Clinical psychologist and author Dr. Henry Cloud said, “Happy people set limits on what they will and will not allow in their lives.” If you don’t want to be negative, don’t allow negative people or things in your life. Likewise, if you want to be positive, place positive people and things in your life. Put friends around you that will speak truth in your life. Don’t waste your time hanging around people that are always putting you down. Negative people feed off of each other. Instead of hanging around people who tell you how dumb you are, put yourself around people who will encourage you and say positive things about you. Hang around people that will build you up. Most people will live up to or down to the expectations of others. If you want to be good put yourself around people who expect you to be good.

There are a lot of things in life you can’t control. You have no control over who your parents are, what your age is, your skin color, whether you are born male or female, but you can control your attitude.

You can choose to be a positive thinker. If you want to be a winner you’ve got to think like one. If you want to be successful you’ve got to see yourself as a winner and no longer a loser. 1 Corinthians 15:57 says, “But thanks be to God! He gives us the victory through our LORD Jesus Christ.”
Don’t focus on your failures, focus on what you want to achieve.

Jesus has already paid the price for us as believers to be victorious over life. As I began to see myself the way God saw me, as a winner – and not as the person I use to be—my life began to pick up more momentum. Consider the message of the following poem (anonymous):

Watch your thoughts; they become words.
Watch your words; they become actions.
Watch your actions; they become habits.
Watch your habits; they become character.
Watch your character; it becomes your destiny.

In their book Telling Yourself the Truth, William Backus, Ph.D. and Marie Chapian, Ph.D. discuss what they have coined as Misbelief Therapy. This brand of therapy encourages clients to take on a new way of thinking. Some people get stuck in negative thoughts, which over time becomes a cycle in which the person is trapped and thinks pessimistic thoughts all the time. The authors suggest that clients break the habit of negative self-talk by speaking truth into their lives. Some examples of thought pattern changes listed by the authors include the following:

Instead of thinking “I am dumb” think “Thank you, LORD, for giving me intelligence.”

Instead of thinking “I am unattractive” think “Thank you, LORD for making me attractive.”
Instead of thinking “I have no talents” think “Thank you, LORD, for the talents you’ve given me.”
Instead of thinking “I’m lonely” think “Thank you, LORD, for the friends I have.”
Instead of thinking “I am miserable” think “I’m content.”
Instead of thinking “I’m poor” think “Thank you, LORD, for making me prosper.”

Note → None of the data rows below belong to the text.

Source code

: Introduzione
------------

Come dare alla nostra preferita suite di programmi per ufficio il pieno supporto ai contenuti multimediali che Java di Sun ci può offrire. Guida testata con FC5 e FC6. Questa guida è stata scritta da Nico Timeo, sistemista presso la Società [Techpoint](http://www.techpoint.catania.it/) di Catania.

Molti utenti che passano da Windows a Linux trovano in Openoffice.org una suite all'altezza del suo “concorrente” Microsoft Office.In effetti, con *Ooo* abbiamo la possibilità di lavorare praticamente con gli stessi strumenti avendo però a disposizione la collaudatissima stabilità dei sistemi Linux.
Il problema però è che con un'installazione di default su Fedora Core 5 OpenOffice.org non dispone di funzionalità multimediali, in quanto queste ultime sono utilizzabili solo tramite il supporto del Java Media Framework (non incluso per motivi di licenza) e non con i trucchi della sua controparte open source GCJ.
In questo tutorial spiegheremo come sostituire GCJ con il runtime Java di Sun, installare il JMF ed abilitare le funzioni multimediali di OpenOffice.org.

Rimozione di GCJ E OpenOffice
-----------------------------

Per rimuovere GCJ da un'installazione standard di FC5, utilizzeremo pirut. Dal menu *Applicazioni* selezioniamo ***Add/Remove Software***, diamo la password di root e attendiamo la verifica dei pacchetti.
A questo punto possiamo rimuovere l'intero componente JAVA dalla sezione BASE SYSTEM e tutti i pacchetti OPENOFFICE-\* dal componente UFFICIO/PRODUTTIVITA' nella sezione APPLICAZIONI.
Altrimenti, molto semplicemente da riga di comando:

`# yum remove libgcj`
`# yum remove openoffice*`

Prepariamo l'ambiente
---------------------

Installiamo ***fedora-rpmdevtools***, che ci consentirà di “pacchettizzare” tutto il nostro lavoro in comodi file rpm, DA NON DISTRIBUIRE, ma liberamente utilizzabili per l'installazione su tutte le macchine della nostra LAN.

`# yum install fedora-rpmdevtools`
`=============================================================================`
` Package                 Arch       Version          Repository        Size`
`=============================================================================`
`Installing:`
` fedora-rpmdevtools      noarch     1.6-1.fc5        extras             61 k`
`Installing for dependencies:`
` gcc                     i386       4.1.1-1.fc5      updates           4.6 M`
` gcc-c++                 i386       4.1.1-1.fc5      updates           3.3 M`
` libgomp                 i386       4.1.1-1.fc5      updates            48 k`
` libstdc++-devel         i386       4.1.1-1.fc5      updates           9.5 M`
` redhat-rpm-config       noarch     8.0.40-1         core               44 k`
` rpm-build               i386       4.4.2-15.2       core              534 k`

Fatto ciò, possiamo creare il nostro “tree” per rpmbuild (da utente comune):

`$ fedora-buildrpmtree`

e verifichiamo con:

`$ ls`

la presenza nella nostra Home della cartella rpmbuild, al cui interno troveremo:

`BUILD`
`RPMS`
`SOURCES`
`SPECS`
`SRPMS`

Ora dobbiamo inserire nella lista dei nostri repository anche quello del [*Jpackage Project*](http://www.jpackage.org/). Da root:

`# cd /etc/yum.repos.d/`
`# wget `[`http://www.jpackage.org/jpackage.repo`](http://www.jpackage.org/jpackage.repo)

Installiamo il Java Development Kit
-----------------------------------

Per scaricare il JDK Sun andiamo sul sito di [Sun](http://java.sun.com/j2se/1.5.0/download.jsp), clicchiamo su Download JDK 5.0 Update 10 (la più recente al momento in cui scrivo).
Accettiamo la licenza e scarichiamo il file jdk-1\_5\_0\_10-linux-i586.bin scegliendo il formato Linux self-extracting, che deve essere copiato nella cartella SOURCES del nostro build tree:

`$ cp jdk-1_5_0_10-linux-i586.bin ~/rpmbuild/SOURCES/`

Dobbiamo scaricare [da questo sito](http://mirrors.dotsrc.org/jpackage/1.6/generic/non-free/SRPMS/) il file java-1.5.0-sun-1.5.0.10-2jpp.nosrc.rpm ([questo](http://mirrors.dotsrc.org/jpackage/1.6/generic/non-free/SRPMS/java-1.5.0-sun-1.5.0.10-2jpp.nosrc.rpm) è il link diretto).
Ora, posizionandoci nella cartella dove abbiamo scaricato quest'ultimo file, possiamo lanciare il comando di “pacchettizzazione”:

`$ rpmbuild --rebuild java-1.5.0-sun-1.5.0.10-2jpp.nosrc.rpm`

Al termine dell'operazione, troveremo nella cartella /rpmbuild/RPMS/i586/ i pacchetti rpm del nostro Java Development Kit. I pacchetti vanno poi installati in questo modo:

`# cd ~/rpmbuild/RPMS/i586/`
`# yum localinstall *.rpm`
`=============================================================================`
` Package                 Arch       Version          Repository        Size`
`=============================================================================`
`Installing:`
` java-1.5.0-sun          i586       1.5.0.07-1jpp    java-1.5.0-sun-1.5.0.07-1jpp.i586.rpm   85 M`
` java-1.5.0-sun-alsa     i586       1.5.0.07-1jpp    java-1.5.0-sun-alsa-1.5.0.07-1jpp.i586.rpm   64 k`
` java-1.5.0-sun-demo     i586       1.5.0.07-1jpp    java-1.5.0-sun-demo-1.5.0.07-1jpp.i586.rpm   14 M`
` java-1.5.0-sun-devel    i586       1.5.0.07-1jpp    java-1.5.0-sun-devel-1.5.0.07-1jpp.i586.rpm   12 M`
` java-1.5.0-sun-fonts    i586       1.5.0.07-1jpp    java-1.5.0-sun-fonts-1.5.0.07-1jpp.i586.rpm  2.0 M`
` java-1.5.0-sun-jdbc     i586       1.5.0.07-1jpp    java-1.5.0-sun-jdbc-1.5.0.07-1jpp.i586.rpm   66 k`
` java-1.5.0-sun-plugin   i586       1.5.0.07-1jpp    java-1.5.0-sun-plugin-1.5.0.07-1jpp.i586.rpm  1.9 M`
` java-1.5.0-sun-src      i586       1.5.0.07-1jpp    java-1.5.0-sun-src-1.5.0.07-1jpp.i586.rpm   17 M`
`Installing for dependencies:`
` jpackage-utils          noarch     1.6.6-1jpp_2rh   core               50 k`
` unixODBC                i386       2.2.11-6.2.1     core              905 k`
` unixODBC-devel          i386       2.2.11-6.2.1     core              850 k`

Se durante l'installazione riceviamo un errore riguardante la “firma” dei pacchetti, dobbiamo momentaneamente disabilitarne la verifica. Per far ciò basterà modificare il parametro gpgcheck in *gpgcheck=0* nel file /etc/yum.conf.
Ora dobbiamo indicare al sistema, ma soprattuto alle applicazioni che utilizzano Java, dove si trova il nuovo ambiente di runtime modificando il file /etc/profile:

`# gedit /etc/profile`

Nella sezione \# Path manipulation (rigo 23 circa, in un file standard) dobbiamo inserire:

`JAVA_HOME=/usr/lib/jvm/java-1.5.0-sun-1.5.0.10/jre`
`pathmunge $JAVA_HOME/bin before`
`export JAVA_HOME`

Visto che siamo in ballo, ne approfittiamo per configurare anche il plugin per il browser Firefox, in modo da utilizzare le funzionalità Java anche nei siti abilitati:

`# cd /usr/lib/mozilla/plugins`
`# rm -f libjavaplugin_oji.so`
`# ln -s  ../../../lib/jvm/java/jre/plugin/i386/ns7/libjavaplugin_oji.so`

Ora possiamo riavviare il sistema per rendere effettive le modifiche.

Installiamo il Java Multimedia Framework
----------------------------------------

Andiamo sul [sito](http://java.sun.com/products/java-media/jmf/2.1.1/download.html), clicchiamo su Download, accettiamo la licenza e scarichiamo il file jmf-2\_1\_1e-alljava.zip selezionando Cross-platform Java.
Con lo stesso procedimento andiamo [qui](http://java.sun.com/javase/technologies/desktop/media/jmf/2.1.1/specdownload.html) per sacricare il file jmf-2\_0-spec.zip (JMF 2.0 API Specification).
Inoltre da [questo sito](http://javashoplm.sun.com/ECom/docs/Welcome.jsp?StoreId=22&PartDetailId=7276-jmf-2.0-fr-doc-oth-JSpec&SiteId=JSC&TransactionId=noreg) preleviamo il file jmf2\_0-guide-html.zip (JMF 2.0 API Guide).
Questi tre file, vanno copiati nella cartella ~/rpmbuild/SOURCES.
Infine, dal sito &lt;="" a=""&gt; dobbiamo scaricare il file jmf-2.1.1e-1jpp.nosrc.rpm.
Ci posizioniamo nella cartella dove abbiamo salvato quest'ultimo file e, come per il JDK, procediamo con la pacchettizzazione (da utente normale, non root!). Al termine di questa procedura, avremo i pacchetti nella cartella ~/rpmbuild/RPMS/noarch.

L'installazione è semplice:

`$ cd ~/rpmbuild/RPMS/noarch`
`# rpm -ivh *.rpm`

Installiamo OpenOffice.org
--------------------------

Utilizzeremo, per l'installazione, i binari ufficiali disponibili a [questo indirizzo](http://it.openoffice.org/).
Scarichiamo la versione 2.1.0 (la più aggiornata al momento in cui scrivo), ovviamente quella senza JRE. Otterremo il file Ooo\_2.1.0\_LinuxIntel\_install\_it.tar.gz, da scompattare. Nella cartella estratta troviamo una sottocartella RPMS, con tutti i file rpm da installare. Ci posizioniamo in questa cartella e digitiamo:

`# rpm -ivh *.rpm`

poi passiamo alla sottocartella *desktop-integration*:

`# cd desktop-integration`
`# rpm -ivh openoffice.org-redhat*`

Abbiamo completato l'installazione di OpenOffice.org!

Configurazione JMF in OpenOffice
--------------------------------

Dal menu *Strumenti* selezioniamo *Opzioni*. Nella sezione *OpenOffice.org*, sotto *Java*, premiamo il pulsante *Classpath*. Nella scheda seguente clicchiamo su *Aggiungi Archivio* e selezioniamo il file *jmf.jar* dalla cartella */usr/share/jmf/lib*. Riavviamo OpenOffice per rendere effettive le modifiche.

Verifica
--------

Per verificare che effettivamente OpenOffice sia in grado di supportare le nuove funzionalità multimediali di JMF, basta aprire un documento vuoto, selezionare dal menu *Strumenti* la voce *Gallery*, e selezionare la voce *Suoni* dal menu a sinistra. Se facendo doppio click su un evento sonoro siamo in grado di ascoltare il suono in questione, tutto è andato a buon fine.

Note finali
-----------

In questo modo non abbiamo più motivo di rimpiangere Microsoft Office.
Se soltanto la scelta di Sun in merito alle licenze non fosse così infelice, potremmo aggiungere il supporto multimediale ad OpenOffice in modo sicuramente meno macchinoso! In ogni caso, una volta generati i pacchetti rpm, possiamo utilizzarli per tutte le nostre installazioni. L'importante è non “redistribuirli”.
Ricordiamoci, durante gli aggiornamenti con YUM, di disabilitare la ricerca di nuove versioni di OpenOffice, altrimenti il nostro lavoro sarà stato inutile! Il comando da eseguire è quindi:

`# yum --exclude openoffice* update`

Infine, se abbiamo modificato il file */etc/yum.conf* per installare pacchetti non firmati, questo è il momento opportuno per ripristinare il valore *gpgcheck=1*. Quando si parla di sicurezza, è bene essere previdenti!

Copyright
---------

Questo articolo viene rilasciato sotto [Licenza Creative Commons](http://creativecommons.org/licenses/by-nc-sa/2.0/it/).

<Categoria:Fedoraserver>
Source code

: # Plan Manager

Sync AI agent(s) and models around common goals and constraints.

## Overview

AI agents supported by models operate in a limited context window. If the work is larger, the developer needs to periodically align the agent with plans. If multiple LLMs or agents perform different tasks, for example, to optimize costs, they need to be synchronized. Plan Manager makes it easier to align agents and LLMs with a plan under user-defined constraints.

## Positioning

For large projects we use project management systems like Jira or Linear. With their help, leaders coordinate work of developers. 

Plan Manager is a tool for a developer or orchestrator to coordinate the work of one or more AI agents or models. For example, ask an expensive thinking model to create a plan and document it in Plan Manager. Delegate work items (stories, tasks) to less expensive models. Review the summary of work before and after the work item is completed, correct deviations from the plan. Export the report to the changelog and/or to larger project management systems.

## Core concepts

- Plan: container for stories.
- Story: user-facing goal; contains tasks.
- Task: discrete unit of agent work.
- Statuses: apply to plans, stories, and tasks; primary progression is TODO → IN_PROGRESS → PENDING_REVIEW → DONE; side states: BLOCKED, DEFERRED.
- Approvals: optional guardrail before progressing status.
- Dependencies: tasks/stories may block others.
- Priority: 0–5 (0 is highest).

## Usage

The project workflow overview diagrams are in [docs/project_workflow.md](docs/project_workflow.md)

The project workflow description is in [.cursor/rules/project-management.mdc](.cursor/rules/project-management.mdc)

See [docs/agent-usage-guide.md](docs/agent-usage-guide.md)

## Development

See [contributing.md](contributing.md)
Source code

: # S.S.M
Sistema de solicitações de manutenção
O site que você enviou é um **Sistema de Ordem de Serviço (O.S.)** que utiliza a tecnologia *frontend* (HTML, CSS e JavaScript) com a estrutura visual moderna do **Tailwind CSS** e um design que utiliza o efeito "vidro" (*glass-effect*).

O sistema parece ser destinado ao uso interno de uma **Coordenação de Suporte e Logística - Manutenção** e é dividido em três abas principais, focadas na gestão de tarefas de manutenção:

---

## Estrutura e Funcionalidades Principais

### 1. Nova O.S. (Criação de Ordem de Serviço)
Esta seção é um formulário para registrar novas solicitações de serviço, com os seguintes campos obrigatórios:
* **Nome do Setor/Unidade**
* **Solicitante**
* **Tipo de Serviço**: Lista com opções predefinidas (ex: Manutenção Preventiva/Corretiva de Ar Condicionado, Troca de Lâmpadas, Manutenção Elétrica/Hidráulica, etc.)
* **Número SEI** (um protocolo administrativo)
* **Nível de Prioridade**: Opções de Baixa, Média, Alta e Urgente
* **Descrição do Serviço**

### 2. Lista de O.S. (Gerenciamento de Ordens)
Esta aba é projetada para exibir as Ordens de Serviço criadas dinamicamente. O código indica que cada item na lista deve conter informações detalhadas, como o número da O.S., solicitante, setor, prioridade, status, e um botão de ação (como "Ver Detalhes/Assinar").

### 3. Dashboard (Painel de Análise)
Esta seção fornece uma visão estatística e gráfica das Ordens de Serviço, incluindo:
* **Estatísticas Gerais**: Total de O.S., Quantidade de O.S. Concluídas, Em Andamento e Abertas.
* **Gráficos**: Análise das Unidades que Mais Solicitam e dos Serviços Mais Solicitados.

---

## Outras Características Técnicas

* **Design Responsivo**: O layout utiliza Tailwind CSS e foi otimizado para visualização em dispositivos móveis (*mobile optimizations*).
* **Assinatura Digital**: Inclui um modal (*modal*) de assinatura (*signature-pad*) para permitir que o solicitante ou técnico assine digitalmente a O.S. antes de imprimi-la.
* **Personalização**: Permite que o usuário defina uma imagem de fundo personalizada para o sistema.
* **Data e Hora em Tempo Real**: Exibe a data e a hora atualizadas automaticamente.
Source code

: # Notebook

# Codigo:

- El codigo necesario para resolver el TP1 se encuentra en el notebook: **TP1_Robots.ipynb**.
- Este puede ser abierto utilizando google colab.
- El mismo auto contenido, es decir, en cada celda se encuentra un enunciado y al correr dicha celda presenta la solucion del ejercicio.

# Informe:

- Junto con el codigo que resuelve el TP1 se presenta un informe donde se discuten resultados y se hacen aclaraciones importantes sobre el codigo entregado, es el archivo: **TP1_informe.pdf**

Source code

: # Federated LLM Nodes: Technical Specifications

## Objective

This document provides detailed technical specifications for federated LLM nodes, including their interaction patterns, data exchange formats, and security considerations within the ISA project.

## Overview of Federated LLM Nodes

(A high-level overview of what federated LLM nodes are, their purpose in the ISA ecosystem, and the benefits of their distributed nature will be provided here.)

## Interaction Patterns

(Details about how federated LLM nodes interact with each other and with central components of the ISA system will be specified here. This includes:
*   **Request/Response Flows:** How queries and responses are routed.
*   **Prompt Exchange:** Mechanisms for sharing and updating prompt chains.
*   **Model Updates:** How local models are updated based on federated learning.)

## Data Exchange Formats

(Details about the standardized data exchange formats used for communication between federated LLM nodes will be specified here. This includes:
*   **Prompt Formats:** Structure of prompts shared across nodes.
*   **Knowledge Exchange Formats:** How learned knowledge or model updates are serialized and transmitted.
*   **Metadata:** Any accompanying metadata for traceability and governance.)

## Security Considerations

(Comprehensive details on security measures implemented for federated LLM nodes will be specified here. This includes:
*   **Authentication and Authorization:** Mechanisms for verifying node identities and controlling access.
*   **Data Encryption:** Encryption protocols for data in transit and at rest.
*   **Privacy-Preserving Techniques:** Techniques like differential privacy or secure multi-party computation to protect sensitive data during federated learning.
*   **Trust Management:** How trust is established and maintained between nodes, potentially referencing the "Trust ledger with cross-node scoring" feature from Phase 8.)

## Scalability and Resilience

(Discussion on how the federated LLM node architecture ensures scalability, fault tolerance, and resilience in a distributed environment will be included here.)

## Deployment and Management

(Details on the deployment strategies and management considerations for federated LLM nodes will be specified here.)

Proverbs 15:15 says, “All the days of the afflicted are evil. But he who is of a merry heart has a continual feast.” Romans 12:2 says, “Do not conform any longer to the pattern of this world, but be transformed by the renewing of your mind. Then you will be able to test and approve what God's will is—his good, pleasing and perfect will.”

It’s not always what happens to you; rather it’s your reactions to what happens to you that make the difference. Many times the situation that you may think you are in is not reality, but your misbelief of the situation. Instead of allowing yourself to be afflicted by negative thoughts, be grateful for what you have. In other words, quit your “stink’in think’in” and choose to be positive.